### What to work on
Using the entries below, copy out all lines where "google" is found.

** Opening Working data block **

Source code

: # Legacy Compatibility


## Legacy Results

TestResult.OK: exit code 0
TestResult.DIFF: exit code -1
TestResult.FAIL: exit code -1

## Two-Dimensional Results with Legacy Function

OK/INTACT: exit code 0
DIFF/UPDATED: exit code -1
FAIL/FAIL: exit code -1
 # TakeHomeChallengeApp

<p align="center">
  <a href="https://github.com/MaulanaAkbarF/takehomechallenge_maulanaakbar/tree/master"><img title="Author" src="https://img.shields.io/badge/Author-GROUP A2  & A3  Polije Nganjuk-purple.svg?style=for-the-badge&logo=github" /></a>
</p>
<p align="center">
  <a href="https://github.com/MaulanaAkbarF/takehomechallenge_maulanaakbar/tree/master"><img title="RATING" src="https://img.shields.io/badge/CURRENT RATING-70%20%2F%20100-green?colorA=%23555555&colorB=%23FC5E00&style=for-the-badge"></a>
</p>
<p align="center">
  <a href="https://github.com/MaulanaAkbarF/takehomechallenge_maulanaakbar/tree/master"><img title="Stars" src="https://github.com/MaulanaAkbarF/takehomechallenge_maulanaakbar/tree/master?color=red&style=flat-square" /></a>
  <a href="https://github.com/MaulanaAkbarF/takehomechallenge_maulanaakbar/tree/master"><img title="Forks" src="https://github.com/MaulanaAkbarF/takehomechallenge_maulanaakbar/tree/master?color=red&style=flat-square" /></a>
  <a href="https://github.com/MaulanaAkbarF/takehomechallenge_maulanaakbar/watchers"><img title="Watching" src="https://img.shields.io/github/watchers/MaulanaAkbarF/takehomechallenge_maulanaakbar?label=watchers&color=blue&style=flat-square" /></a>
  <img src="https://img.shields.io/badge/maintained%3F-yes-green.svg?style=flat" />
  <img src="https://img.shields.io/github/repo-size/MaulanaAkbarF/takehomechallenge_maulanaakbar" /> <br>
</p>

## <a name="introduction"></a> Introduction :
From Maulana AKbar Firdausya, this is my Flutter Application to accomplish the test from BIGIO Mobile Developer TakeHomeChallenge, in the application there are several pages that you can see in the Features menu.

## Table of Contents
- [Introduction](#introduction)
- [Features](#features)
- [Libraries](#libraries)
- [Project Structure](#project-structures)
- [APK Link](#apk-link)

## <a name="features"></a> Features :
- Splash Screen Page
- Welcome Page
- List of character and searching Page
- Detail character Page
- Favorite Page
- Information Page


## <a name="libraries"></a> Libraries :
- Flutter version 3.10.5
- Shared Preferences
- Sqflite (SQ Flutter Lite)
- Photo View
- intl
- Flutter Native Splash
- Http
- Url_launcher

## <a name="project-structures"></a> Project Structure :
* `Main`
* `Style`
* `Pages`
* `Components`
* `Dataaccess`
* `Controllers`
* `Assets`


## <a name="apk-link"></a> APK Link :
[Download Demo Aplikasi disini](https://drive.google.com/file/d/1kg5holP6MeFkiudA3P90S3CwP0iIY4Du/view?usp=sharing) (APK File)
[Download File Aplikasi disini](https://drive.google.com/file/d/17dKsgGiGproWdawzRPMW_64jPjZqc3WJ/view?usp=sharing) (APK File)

** Closing Working data block **
** Opening Working data block **

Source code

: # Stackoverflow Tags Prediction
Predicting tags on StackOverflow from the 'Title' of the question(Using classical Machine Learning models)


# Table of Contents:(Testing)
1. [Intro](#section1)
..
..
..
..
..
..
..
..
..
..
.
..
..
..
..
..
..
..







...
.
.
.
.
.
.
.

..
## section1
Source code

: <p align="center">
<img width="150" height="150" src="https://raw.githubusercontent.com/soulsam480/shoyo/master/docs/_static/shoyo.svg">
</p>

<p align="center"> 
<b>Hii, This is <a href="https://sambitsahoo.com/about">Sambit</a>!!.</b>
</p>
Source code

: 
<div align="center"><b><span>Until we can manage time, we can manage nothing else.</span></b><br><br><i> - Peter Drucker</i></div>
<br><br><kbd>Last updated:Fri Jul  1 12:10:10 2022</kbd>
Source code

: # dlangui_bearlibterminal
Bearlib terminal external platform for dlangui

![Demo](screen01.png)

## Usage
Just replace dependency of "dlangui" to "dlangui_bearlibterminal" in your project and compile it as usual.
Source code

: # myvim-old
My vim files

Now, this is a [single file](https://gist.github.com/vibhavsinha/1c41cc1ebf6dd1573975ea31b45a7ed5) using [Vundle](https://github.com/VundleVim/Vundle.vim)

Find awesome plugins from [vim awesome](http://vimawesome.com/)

** Closing Working data block **

### Result
[Download Demo Aplikasi disini](https://drive.google.com/file/d/1kg5holP6MeFkiudA3P90S3CwP0iIY4Du/view?usp=sharing) (APK File)
[Download File Aplikasi disini](https://drive.google.com/file/d/17dKsgGiGproWdawzRPMW_64jPjZqc3WJ/view?usp=sharing) (APK File)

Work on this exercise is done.